(Dataset entries)
-.-.-

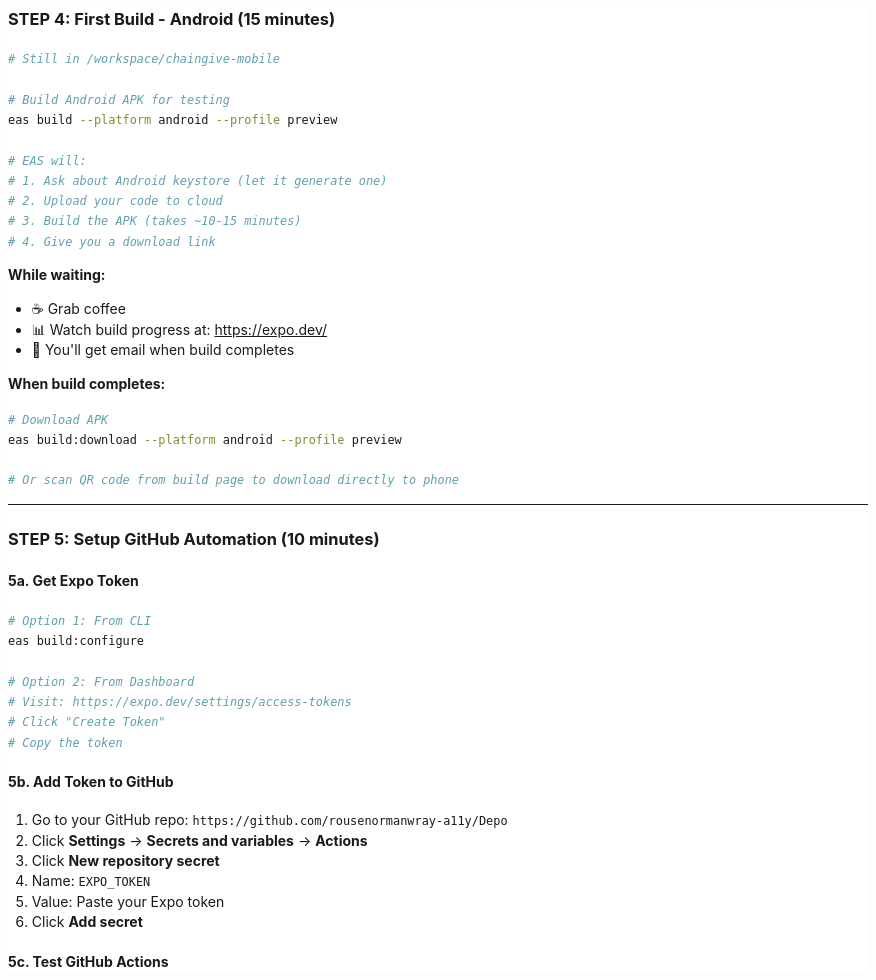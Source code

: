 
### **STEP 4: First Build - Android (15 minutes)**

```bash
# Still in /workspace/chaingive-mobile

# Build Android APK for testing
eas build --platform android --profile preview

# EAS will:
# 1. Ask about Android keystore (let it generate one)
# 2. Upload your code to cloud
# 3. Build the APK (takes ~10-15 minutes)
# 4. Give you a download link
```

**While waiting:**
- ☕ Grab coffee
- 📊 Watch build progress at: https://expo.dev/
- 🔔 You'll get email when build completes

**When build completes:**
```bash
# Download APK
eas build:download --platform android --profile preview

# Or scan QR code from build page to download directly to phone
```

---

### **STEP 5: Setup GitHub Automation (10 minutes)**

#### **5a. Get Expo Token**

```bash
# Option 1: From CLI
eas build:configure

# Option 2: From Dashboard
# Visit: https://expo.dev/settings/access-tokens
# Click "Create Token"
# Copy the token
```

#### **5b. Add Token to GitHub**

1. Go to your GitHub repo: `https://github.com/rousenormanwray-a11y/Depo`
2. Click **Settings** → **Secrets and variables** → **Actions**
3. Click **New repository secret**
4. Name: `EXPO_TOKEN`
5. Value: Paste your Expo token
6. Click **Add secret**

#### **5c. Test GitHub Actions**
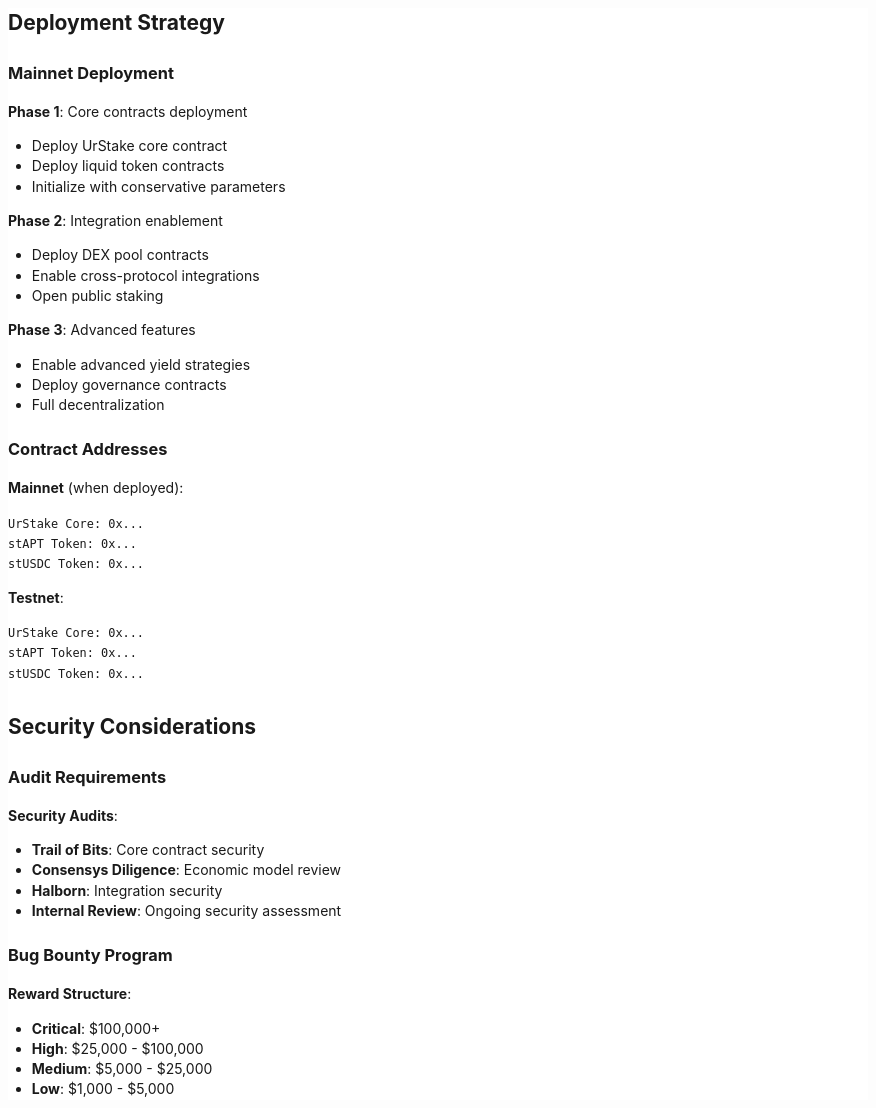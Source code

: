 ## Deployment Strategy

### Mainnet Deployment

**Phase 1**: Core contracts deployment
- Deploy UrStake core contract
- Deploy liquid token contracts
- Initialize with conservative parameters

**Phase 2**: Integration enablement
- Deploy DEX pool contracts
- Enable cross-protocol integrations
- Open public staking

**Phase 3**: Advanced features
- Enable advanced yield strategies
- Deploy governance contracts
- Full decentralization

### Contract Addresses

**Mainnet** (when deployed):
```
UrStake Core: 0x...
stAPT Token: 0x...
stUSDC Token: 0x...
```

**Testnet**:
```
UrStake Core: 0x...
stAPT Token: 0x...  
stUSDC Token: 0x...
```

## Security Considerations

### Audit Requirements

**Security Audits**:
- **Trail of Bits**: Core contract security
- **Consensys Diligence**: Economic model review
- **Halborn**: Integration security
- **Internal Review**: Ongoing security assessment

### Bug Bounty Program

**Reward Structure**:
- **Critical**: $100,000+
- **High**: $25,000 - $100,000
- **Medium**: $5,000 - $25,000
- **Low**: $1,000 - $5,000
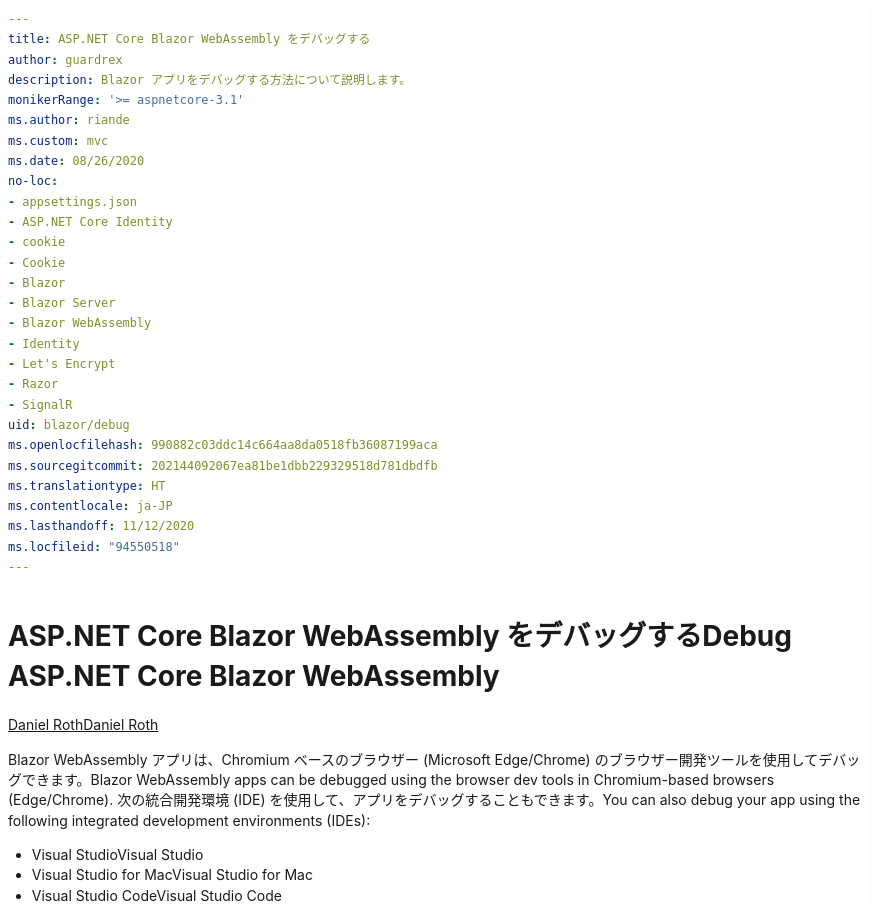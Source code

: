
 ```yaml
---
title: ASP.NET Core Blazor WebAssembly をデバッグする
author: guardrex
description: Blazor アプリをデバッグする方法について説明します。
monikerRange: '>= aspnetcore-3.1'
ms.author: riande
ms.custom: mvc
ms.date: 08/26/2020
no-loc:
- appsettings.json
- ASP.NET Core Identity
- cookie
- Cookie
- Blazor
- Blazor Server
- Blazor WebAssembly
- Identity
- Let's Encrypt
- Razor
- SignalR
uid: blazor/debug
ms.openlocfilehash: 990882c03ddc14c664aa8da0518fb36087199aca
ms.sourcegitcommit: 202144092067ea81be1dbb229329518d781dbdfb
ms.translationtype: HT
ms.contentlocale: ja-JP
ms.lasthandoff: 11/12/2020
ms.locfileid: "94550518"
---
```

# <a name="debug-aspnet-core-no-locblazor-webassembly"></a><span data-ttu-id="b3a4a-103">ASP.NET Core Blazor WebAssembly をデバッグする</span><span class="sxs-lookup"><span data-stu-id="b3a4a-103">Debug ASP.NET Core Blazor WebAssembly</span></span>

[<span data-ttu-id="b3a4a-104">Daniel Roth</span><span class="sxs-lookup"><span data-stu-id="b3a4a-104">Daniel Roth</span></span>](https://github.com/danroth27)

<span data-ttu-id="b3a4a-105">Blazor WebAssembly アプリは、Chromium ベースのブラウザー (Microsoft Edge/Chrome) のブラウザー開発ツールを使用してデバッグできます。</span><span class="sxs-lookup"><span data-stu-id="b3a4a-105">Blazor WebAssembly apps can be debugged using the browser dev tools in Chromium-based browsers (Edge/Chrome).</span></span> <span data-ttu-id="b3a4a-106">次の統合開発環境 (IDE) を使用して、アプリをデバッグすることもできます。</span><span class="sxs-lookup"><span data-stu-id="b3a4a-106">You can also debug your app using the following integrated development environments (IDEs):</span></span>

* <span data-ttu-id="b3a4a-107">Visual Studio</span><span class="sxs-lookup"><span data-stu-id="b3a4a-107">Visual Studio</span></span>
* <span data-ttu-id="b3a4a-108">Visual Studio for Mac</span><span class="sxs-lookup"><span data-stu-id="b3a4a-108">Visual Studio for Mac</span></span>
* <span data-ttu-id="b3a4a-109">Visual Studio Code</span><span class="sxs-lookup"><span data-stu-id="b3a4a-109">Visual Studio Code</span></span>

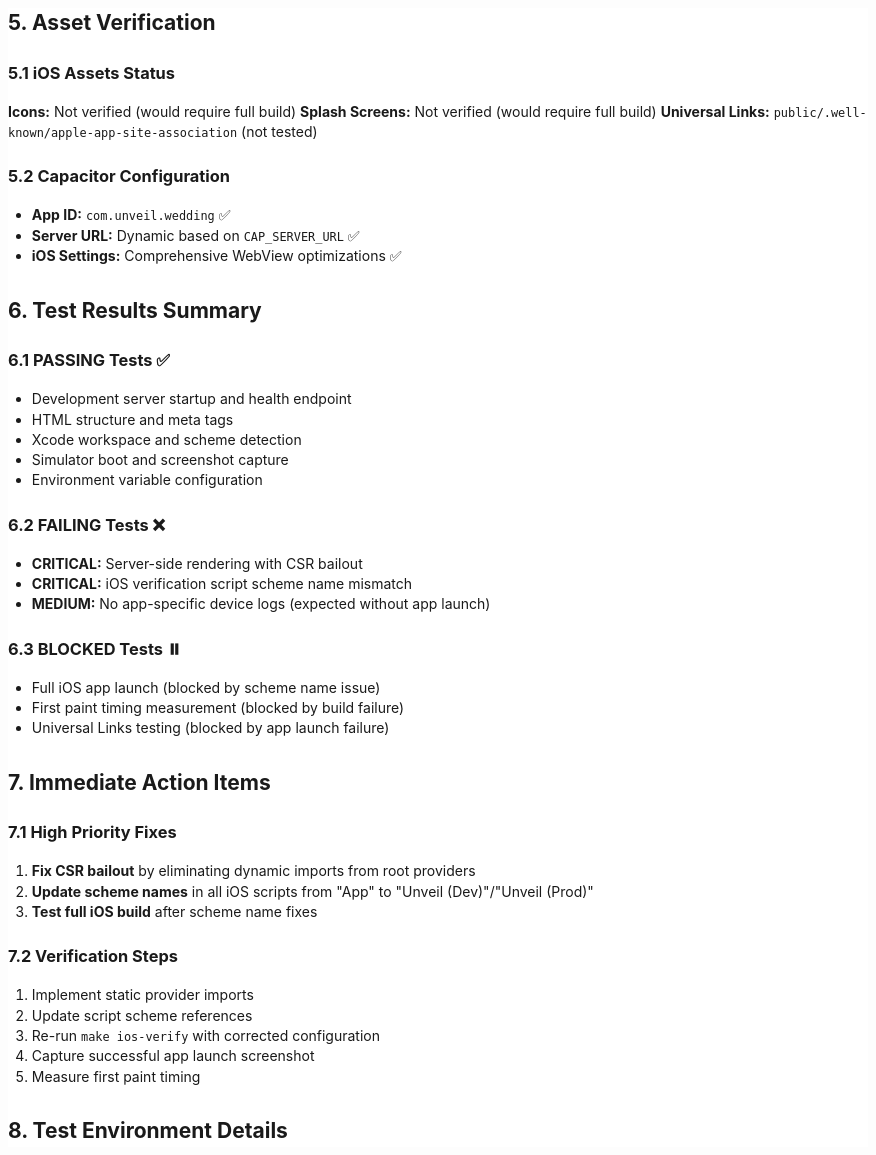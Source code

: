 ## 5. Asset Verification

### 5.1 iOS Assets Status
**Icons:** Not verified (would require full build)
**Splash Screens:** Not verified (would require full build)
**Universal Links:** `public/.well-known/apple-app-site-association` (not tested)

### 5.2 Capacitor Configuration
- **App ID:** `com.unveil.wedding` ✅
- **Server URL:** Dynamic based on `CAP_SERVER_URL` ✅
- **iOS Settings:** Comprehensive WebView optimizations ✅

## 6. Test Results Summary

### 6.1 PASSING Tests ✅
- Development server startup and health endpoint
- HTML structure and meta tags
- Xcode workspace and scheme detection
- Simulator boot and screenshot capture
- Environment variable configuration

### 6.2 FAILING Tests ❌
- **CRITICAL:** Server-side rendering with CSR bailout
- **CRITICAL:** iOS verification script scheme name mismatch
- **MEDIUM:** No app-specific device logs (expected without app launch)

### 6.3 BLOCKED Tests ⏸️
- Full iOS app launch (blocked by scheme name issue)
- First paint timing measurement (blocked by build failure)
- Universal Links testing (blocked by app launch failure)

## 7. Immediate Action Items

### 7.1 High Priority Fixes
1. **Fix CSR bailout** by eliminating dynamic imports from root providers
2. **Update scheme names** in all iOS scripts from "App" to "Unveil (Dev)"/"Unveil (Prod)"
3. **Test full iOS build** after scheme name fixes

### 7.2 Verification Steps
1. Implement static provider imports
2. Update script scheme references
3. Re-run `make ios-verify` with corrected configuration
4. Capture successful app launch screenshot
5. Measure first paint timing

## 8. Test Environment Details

-.-.-

> _Requirement_
Set down nothing but the lines from the one containing "- **MEDIUM:** No" through the end of the entries above, exactly as written, both ends counted.

> _Solution for this exercise_
- **MEDIUM:** No app-specific device logs (expected without app launch)

### 6.3 BLOCKED Tests ⏸️
- Full iOS app launch (blocked by scheme name issue)
- First paint timing measurement (blocked by build failure)
- Universal Links testing (blocked by app launch failure)

## 7. Immediate Action Items

### 7.1 High Priority Fixes
1. **Fix CSR bailout** by eliminating dynamic imports from root providers
2. **Update scheme names** in all iOS scripts from "App" to "Unveil (Dev)"/"Unveil (Prod)"
3. **Test full iOS build** after scheme name fixes

### 7.2 Verification Steps
1. Implement static provider imports
2. Update script scheme references
3. Re-run `make ios-verify` with corrected configuration
4. Capture successful app launch screenshot
5. Measure first paint timing

## 8. Test Environment Details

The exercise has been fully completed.